*Exercise brief*
Two lines mark the range in the entries below: the one holding "SQL을 직접 작성해야함" and the one holding "### DataSource 이해". Set down those two and all lines between them, exactly.

*Records to process*
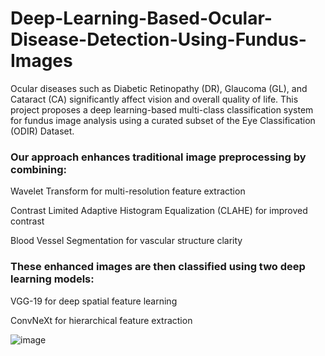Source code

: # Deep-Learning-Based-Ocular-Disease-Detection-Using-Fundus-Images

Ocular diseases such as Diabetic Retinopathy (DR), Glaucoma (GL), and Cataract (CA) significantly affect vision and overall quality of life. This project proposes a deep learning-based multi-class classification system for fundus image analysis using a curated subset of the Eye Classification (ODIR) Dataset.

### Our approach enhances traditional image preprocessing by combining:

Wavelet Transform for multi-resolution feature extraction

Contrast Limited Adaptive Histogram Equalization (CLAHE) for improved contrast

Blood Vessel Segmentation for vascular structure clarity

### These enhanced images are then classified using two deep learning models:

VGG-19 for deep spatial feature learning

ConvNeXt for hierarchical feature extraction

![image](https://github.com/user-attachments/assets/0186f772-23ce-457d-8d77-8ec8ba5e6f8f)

...

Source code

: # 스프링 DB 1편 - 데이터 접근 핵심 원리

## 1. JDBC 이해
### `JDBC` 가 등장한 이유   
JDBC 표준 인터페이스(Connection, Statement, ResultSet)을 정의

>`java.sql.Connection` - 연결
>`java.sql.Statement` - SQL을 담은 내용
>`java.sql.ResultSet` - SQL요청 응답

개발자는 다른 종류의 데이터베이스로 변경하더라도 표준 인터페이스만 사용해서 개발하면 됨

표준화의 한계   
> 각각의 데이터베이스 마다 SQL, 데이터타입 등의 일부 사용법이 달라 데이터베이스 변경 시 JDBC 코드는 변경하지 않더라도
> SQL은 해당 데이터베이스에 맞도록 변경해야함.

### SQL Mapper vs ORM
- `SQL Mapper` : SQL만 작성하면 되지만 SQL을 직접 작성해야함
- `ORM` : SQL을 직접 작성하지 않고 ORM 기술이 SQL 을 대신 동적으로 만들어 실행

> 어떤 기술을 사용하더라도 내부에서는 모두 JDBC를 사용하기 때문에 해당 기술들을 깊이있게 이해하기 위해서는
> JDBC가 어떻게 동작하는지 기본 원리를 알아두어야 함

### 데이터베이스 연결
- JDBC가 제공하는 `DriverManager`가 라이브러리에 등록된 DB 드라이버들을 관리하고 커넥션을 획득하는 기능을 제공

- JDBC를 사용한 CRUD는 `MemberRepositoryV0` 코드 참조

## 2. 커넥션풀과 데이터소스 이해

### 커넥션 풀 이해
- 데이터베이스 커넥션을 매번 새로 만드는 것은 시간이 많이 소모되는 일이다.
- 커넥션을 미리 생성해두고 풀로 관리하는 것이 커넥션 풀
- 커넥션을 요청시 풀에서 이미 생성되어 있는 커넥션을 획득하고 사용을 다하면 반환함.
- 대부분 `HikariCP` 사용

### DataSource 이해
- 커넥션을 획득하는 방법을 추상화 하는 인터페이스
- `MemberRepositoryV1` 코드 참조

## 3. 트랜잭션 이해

*Your response*
- `SQL Mapper` : SQL만 작성하면 되지만 SQL을 직접 작성해야함
- `ORM` : SQL을 직접 작성하지 않고 ORM 기술이 SQL 을 대신 동적으로 만들어 실행

> 어떤 기술을 사용하더라도 내부에서는 모두 JDBC를 사용하기 때문에 해당 기술들을 깊이있게 이해하기 위해서는
> JDBC가 어떻게 동작하는지 기본 원리를 알아두어야 함

### 데이터베이스 연결
- JDBC가 제공하는 `DriverManager`가 라이브러리에 등록된 DB 드라이버들을 관리하고 커넥션을 획득하는 기능을 제공

- JDBC를 사용한 CRUD는 `MemberRepositoryV0` 코드 참조

## 2. 커넥션풀과 데이터소스 이해

### 커넥션 풀 이해
- 데이터베이스 커넥션을 매번 새로 만드는 것은 시간이 많이 소모되는 일이다.
- 커넥션을 미리 생성해두고 풀로 관리하는 것이 커넥션 풀
- 커넥션을 요청시 풀에서 이미 생성되어 있는 커넥션을 획득하고 사용을 다하면 반환함.
- 대부분 `HikariCP` 사용

### DataSource 이해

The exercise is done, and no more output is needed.